### TASK PROMPT
Print exactly the lines below between the line holding "Note that the" and the line holding "Run round in", inclusive, and nothing more.

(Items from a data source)
- - - - -

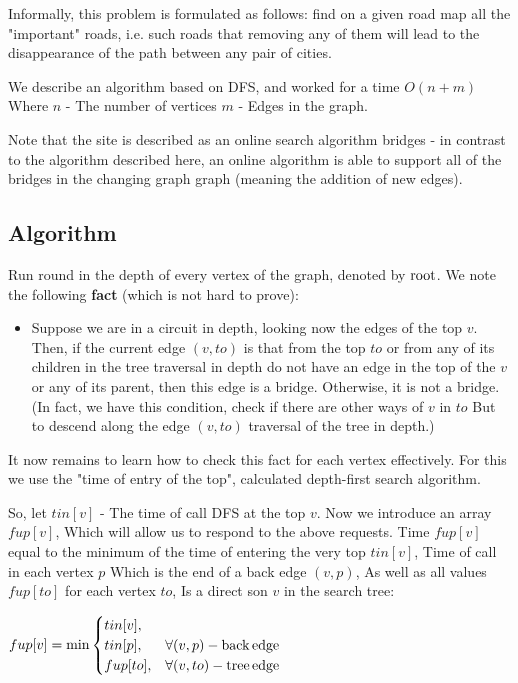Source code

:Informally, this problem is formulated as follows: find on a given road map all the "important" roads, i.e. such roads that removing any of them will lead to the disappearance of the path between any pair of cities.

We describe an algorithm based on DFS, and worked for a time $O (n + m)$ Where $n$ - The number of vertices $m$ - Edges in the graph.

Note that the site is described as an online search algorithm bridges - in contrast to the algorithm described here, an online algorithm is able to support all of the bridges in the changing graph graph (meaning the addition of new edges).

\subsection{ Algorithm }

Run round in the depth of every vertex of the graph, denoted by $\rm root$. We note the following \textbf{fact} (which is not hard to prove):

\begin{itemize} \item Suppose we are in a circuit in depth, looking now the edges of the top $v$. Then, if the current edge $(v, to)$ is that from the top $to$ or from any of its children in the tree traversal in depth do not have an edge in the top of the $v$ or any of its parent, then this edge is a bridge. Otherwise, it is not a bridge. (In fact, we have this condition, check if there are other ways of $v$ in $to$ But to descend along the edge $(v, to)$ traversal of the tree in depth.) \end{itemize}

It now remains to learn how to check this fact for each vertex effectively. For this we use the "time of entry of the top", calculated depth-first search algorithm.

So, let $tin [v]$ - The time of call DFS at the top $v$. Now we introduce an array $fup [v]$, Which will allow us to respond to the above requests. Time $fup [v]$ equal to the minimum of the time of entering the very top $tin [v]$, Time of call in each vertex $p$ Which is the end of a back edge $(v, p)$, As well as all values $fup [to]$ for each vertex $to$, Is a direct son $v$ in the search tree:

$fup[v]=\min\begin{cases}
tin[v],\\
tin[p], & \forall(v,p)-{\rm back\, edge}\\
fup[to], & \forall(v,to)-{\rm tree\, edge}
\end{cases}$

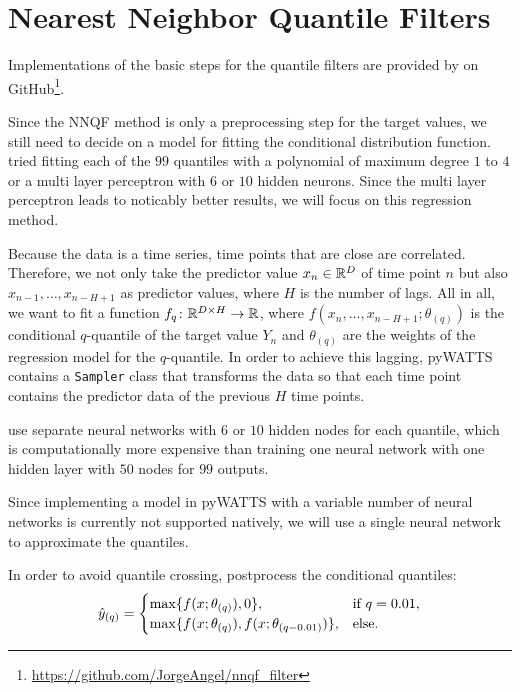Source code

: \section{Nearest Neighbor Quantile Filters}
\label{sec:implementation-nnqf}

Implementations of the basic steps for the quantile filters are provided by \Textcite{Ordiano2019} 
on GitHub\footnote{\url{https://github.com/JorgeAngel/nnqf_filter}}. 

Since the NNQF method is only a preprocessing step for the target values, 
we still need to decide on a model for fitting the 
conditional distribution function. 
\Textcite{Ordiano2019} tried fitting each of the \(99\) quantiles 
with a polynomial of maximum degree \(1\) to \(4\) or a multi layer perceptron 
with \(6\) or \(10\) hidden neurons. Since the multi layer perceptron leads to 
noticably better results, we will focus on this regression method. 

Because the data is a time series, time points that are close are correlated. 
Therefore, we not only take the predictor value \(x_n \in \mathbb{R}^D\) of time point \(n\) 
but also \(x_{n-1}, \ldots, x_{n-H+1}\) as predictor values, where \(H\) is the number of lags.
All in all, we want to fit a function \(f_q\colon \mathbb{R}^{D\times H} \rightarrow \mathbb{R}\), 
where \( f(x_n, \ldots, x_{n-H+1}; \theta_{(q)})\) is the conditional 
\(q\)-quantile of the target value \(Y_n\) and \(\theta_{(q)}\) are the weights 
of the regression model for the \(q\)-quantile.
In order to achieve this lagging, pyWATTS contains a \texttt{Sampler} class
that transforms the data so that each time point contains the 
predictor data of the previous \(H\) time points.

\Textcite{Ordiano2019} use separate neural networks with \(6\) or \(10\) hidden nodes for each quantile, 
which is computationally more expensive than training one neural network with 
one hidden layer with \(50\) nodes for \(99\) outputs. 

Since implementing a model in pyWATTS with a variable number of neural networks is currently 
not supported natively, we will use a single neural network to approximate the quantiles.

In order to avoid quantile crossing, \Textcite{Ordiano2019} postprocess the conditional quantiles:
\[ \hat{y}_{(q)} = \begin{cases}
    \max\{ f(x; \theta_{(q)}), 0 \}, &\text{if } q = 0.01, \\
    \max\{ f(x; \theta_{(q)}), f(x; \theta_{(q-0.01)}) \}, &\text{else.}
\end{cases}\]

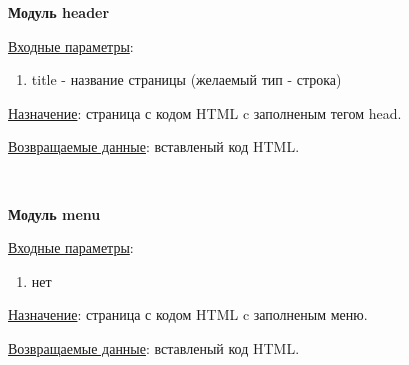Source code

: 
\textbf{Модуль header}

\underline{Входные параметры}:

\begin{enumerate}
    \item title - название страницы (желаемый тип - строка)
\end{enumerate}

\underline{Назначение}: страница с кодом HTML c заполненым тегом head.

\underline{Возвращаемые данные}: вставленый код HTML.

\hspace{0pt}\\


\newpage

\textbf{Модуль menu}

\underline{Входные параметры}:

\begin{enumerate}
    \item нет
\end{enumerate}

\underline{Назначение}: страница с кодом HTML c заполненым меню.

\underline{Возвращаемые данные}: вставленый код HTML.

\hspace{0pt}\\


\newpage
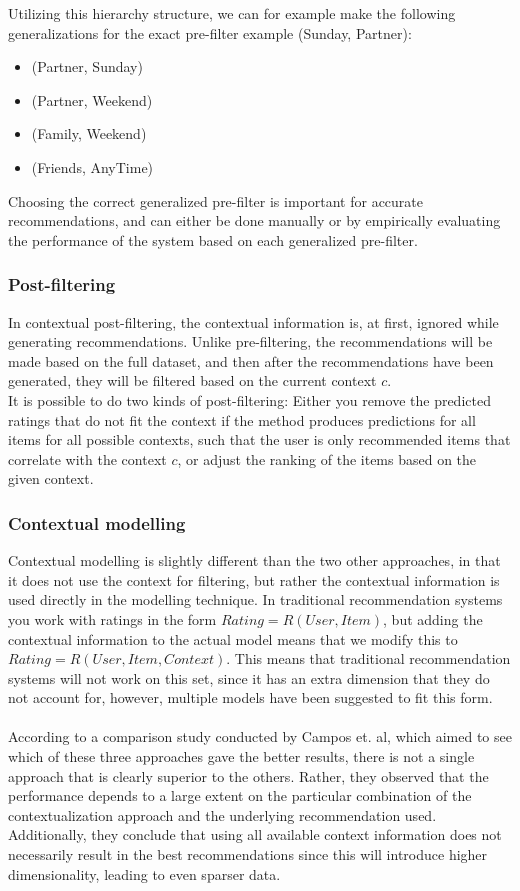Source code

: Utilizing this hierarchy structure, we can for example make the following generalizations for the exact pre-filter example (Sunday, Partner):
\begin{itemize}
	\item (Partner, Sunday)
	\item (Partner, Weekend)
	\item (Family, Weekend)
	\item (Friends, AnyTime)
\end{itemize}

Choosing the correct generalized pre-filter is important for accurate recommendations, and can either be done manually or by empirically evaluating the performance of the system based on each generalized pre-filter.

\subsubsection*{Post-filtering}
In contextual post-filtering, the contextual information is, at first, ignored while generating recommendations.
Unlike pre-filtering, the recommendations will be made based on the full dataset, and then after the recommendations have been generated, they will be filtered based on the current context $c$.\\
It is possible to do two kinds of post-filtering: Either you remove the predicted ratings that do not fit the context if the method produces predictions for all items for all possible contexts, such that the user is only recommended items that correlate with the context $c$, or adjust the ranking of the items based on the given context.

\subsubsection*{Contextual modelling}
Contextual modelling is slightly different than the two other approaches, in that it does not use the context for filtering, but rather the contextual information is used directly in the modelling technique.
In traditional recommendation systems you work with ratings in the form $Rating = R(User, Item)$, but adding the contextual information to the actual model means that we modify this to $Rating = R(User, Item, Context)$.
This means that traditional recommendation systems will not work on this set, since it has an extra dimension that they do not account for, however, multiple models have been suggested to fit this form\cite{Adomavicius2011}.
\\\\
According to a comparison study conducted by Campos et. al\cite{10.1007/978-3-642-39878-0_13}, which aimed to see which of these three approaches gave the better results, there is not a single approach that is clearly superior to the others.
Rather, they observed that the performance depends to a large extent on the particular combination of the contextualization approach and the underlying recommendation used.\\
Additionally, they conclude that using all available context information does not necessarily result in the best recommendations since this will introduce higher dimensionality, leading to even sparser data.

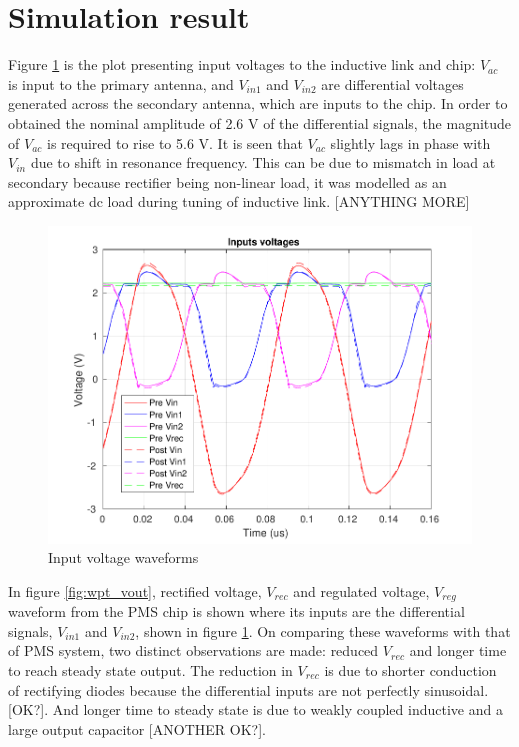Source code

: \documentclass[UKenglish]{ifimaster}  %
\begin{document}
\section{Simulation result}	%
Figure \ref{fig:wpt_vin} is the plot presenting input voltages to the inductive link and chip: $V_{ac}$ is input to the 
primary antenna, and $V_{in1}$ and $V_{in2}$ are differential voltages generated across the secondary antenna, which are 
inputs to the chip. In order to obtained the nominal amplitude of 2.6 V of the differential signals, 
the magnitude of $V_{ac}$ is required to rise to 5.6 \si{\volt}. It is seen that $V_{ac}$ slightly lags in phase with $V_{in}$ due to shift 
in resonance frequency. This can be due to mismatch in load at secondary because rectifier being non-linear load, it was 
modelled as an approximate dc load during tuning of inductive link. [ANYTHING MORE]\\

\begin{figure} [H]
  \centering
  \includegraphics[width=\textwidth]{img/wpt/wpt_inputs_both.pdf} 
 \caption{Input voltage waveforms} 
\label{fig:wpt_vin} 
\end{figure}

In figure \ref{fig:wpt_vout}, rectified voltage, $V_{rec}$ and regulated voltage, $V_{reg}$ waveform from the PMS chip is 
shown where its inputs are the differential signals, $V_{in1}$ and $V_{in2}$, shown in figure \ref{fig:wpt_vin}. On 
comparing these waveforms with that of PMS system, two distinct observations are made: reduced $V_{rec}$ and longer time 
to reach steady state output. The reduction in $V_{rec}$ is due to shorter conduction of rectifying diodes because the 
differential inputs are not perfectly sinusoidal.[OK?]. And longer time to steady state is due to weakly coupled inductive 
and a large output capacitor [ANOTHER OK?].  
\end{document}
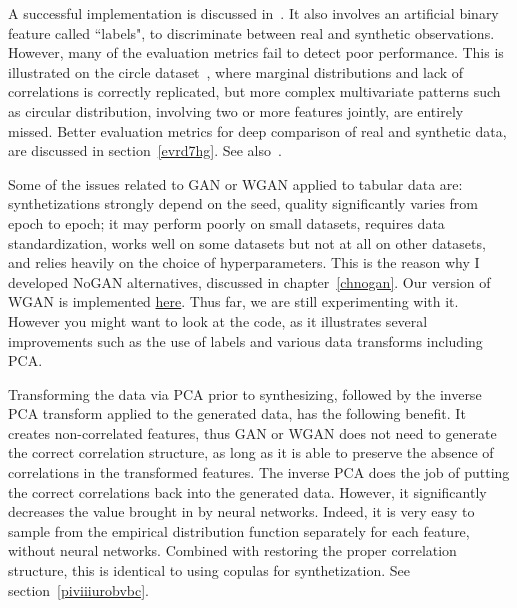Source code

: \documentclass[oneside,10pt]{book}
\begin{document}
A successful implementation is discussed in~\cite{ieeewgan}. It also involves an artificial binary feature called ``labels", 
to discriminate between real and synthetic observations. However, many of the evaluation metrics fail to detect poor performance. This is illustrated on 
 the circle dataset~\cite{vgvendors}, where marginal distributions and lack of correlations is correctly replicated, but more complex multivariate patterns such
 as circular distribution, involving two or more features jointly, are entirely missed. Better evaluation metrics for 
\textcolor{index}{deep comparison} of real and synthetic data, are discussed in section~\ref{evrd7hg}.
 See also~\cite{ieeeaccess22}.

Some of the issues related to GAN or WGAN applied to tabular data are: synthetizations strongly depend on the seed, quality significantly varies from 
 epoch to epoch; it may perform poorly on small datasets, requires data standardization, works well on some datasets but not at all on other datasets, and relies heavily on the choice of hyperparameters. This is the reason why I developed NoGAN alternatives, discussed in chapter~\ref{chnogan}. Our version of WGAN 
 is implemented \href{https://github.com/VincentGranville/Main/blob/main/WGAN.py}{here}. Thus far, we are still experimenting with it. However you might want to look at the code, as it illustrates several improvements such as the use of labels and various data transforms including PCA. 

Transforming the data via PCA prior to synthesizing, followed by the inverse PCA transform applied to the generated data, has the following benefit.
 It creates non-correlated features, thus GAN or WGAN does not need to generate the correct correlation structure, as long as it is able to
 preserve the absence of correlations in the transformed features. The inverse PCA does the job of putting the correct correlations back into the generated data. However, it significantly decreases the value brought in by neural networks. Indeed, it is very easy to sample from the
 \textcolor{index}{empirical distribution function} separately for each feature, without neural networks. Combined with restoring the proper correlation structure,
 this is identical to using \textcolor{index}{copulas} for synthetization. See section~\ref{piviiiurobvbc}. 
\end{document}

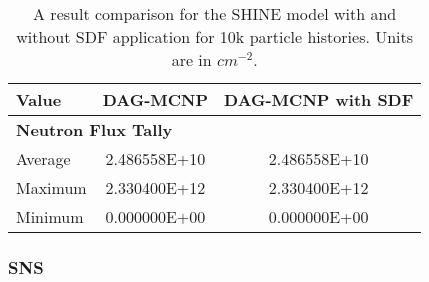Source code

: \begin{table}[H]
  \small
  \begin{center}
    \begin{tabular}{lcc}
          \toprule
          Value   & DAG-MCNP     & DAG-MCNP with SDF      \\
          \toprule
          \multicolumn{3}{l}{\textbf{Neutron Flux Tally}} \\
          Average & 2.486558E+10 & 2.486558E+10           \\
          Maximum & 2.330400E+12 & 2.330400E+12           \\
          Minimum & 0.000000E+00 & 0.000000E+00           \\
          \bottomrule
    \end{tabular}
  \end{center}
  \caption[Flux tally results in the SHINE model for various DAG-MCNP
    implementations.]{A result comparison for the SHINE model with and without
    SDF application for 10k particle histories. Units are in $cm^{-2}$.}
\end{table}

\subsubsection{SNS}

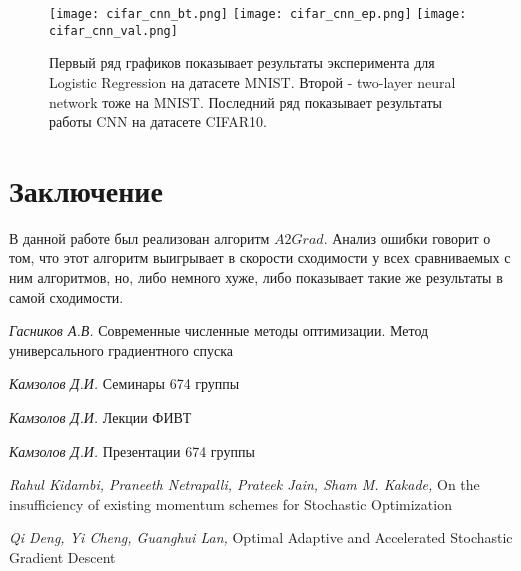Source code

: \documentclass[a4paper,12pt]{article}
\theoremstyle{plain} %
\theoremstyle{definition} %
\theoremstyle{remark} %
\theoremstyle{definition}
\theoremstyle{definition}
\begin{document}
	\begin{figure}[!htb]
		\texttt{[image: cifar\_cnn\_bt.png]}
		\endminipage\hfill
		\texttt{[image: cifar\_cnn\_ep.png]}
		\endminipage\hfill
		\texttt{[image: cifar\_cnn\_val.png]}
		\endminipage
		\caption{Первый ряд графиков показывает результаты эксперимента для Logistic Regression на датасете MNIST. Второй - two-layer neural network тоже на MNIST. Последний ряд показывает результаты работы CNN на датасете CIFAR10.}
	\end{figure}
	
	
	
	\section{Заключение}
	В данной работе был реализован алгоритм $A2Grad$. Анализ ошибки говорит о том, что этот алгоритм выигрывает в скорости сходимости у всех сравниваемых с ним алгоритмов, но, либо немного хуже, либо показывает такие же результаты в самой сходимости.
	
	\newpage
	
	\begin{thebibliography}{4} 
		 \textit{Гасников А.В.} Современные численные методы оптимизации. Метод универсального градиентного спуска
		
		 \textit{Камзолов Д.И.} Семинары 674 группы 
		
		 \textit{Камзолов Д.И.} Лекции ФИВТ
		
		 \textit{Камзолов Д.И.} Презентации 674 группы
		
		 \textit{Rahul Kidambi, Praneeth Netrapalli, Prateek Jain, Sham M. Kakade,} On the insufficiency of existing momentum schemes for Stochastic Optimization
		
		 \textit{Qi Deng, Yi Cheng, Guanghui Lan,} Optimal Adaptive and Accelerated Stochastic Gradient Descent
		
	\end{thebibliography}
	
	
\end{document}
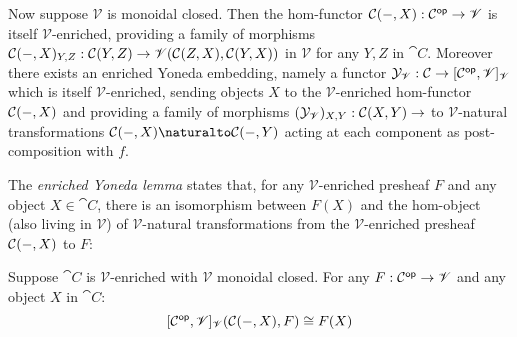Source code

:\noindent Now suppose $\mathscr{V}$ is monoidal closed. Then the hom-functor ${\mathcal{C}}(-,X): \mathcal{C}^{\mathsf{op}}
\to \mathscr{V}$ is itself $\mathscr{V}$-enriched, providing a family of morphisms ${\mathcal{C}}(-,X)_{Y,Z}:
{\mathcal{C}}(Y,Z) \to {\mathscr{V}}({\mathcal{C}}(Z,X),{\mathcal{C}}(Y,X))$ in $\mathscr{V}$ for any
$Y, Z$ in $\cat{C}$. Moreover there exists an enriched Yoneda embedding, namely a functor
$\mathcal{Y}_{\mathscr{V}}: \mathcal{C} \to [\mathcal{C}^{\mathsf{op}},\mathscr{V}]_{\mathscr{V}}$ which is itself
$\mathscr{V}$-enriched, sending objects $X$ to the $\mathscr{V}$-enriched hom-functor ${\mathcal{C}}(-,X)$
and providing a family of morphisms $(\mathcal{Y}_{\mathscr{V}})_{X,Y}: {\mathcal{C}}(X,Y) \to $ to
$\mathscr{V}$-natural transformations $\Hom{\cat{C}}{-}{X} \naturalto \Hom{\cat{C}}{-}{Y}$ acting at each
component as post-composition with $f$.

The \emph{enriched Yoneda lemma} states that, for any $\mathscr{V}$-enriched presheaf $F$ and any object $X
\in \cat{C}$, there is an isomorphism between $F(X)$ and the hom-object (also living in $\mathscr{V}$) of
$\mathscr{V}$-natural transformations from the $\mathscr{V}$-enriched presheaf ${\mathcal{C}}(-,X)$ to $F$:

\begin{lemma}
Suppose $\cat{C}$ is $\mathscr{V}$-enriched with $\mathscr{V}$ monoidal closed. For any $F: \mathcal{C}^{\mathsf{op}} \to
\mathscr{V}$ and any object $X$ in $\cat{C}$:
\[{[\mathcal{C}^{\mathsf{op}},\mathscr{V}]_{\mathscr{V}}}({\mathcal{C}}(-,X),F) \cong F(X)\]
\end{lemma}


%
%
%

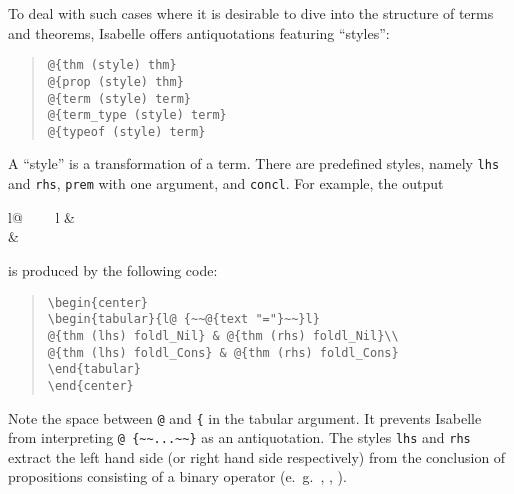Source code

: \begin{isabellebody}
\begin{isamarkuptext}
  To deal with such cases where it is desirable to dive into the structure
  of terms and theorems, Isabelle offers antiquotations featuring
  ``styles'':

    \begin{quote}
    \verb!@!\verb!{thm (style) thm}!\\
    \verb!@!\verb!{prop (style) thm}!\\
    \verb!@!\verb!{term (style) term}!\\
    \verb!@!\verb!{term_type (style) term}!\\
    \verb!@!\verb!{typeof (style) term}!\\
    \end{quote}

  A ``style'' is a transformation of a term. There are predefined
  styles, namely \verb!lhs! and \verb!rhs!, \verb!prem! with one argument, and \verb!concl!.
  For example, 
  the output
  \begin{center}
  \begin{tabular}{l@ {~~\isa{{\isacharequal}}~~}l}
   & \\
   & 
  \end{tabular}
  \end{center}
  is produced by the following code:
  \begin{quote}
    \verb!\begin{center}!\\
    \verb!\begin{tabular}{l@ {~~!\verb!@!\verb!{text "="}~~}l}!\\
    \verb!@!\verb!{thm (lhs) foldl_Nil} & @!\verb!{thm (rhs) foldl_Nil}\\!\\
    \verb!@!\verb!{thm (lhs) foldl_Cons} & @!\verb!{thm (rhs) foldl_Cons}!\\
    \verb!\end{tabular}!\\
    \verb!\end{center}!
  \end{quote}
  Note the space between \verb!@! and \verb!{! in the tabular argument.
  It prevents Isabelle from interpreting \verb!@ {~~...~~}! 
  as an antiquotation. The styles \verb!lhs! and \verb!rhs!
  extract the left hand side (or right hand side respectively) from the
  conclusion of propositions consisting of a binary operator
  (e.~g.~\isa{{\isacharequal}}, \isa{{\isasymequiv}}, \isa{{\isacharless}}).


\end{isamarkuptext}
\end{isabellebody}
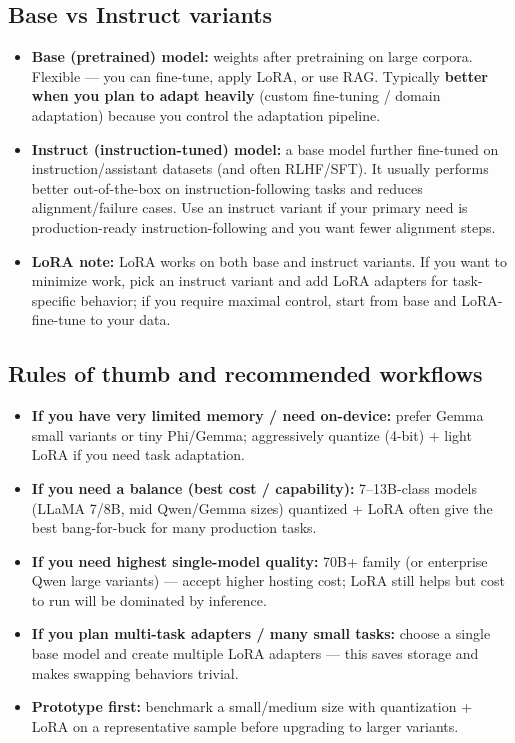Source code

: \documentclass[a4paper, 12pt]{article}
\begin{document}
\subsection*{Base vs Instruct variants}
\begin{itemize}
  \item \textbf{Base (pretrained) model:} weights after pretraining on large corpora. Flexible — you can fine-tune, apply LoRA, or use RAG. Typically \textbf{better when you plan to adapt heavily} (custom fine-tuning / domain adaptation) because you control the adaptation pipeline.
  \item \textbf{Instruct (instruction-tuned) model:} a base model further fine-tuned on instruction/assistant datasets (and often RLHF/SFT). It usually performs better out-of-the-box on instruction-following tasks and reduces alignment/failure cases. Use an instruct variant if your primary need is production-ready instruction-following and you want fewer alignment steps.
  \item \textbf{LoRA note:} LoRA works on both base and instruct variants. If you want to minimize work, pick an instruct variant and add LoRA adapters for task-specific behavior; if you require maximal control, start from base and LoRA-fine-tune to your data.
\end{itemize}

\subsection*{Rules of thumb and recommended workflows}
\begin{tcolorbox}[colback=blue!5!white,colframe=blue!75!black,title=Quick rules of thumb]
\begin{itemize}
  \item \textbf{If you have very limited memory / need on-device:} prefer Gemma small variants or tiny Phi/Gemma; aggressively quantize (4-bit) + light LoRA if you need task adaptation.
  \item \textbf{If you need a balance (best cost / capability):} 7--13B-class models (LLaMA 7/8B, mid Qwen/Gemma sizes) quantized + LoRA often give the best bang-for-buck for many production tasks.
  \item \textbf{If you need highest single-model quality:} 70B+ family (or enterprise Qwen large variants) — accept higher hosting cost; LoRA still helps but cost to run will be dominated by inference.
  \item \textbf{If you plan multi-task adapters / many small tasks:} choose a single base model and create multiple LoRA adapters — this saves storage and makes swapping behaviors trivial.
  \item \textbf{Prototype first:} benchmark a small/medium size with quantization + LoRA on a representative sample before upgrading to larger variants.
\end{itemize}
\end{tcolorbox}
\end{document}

- - - - -

### RESPONSE
Note that the site is described as an online search algorithm bridges - in contrast to the algorithm described here, an online algorithm is able to support all of the bridges in the changing graph graph (meaning the addition of new edges).

\subsection{ Algorithm }

Run round in the depth of every vertex of the graph, denoted by $\rm root$. We note the following \textbf{fact} (which is not hard to prove):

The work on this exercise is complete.